----- Source data -----

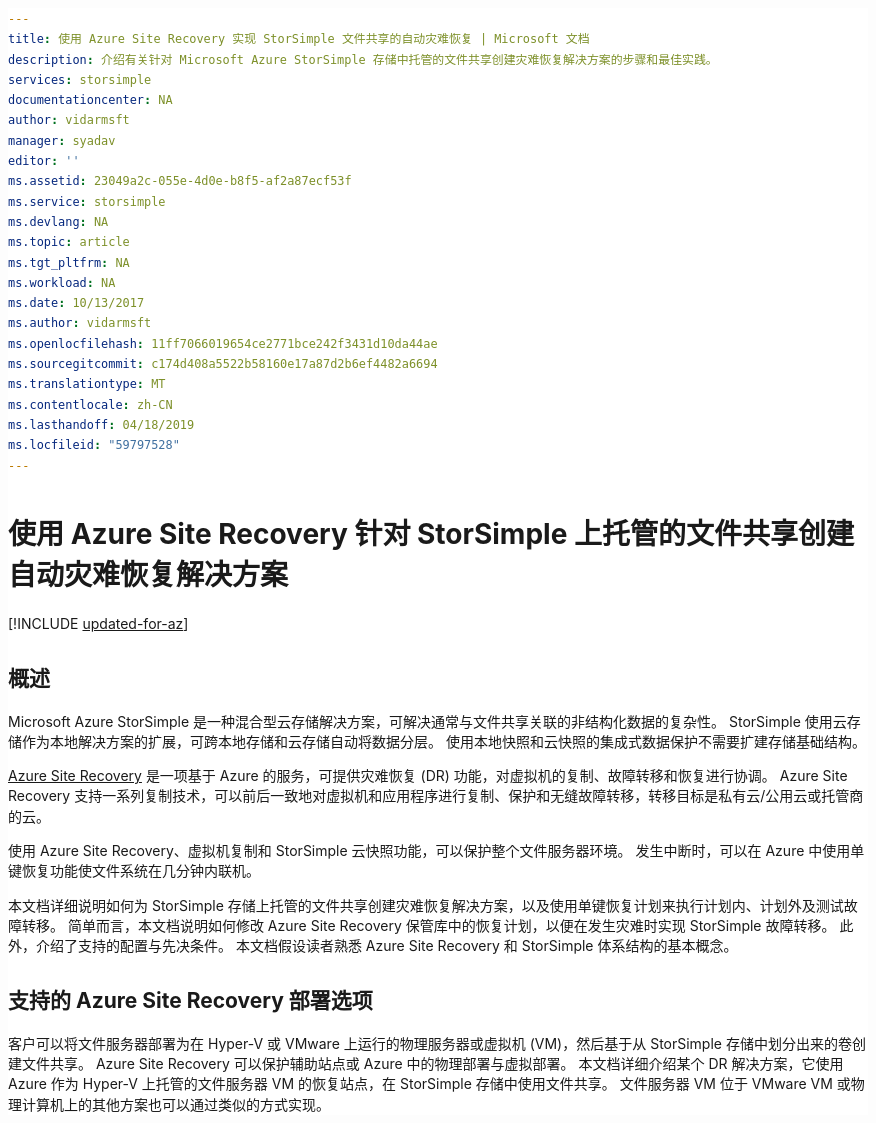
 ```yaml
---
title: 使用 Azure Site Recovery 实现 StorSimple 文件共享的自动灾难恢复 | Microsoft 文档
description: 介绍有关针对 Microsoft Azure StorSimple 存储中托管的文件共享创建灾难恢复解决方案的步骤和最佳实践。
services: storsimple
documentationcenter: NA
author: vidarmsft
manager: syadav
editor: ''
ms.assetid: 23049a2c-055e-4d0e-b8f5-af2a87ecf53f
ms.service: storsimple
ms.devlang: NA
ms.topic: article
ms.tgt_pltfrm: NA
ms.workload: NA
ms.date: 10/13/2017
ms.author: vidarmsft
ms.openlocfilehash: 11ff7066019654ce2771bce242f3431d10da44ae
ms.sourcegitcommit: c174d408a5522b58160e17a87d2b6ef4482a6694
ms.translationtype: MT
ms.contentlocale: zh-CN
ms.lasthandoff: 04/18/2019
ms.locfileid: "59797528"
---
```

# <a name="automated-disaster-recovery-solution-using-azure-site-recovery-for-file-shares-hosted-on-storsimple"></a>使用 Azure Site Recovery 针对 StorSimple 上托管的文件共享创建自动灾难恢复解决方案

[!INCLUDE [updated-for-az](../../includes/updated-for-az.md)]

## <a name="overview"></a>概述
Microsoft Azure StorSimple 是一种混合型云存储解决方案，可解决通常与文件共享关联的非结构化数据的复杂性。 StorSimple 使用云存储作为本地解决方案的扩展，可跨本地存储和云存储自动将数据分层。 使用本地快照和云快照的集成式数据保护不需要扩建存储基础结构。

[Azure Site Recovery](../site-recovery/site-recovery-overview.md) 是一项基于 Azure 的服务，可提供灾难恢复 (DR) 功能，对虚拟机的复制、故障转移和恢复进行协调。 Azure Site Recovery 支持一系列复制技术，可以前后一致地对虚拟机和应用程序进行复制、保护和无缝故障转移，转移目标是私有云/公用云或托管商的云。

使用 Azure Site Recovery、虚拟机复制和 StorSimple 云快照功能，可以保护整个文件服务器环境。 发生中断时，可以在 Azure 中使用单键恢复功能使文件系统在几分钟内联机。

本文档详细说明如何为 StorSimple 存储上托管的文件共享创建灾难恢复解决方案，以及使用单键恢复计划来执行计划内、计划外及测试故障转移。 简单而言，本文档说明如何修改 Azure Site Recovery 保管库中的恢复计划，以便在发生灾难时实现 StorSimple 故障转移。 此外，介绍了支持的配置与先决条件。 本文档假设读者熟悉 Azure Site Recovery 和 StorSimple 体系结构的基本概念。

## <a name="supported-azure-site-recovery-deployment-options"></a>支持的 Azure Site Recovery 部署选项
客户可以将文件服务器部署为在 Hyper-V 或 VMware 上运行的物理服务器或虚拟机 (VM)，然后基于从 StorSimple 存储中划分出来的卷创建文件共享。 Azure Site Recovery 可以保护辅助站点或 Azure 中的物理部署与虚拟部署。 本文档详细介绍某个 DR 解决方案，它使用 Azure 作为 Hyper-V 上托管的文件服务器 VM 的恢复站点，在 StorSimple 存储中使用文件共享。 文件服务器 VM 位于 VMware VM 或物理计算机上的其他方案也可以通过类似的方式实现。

-----

• Work order
An unchanged copy of the listing, with no pictures, should be returned.

• Response
 ```yaml
---
title: 使用 Azure Site Recovery 实现 StorSimple 文件共享的自动灾难恢复 | Microsoft 文档
description: 介绍有关针对 Microsoft Azure StorSimple 存储中托管的文件共享创建灾难恢复解决方案的步骤和最佳实践。
services: storsimple
documentationcenter: NA
author: vidarmsft
manager: syadav
editor: ''
ms.assetid: 23049a2c-055e-4d0e-b8f5-af2a87ecf53f
ms.service: storsimple
ms.devlang: NA
ms.topic: article
ms.tgt_pltfrm: NA
ms.workload: NA
ms.date: 10/13/2017
ms.author: vidarmsft
ms.openlocfilehash: 11ff7066019654ce2771bce242f3431d10da44ae
ms.sourcegitcommit: c174d408a5522b58160e17a87d2b6ef4482a6694
ms.translationtype: MT
ms.contentlocale: zh-CN
ms.lasthandoff: 04/18/2019
ms.locfileid: "59797528"
---
```

# <a name="automated-disaster-recovery-solution-using-azure-site-recovery-for-file-shares-hosted-on-storsimple"></a>使用 Azure Site Recovery 针对 StorSimple 上托管的文件共享创建自动灾难恢复解决方案

[!INCLUDE [updated-for-az](../../includes/updated-for-az.md)]

## <a name="overview"></a>概述
Microsoft Azure StorSimple 是一种混合型云存储解决方案，可解决通常与文件共享关联的非结构化数据的复杂性。 StorSimple 使用云存储作为本地解决方案的扩展，可跨本地存储和云存储自动将数据分层。 使用本地快照和云快照的集成式数据保护不需要扩建存储基础结构。

[Azure Site Recovery](../site-recovery/site-recovery-overview.md) 是一项基于 Azure 的服务，可提供灾难恢复 (DR) 功能，对虚拟机的复制、故障转移和恢复进行协调。 Azure Site Recovery 支持一系列复制技术，可以前后一致地对虚拟机和应用程序进行复制、保护和无缝故障转移，转移目标是私有云/公用云或托管商的云。

使用 Azure Site Recovery、虚拟机复制和 StorSimple 云快照功能，可以保护整个文件服务器环境。 发生中断时，可以在 Azure 中使用单键恢复功能使文件系统在几分钟内联机。

本文档详细说明如何为 StorSimple 存储上托管的文件共享创建灾难恢复解决方案，以及使用单键恢复计划来执行计划内、计划外及测试故障转移。 简单而言，本文档说明如何修改 Azure Site Recovery 保管库中的恢复计划，以便在发生灾难时实现 StorSimple 故障转移。 此外，介绍了支持的配置与先决条件。 本文档假设读者熟悉 Azure Site Recovery 和 StorSimple 体系结构的基本概念。

## <a name="supported-azure-site-recovery-deployment-options"></a>支持的 Azure Site Recovery 部署选项
客户可以将文件服务器部署为在 Hyper-V 或 VMware 上运行的物理服务器或虚拟机 (VM)，然后基于从 StorSimple 存储中划分出来的卷创建文件共享。 Azure Site Recovery 可以保护辅助站点或 Azure 中的物理部署与虚拟部署。 本文档详细介绍某个 DR 解决方案，它使用 Azure 作为 Hyper-V 上托管的文件服务器 VM 的恢复站点，在 StorSimple 存储中使用文件共享。 文件服务器 VM 位于 VMware VM 或物理计算机上的其他方案也可以通过类似的方式实现。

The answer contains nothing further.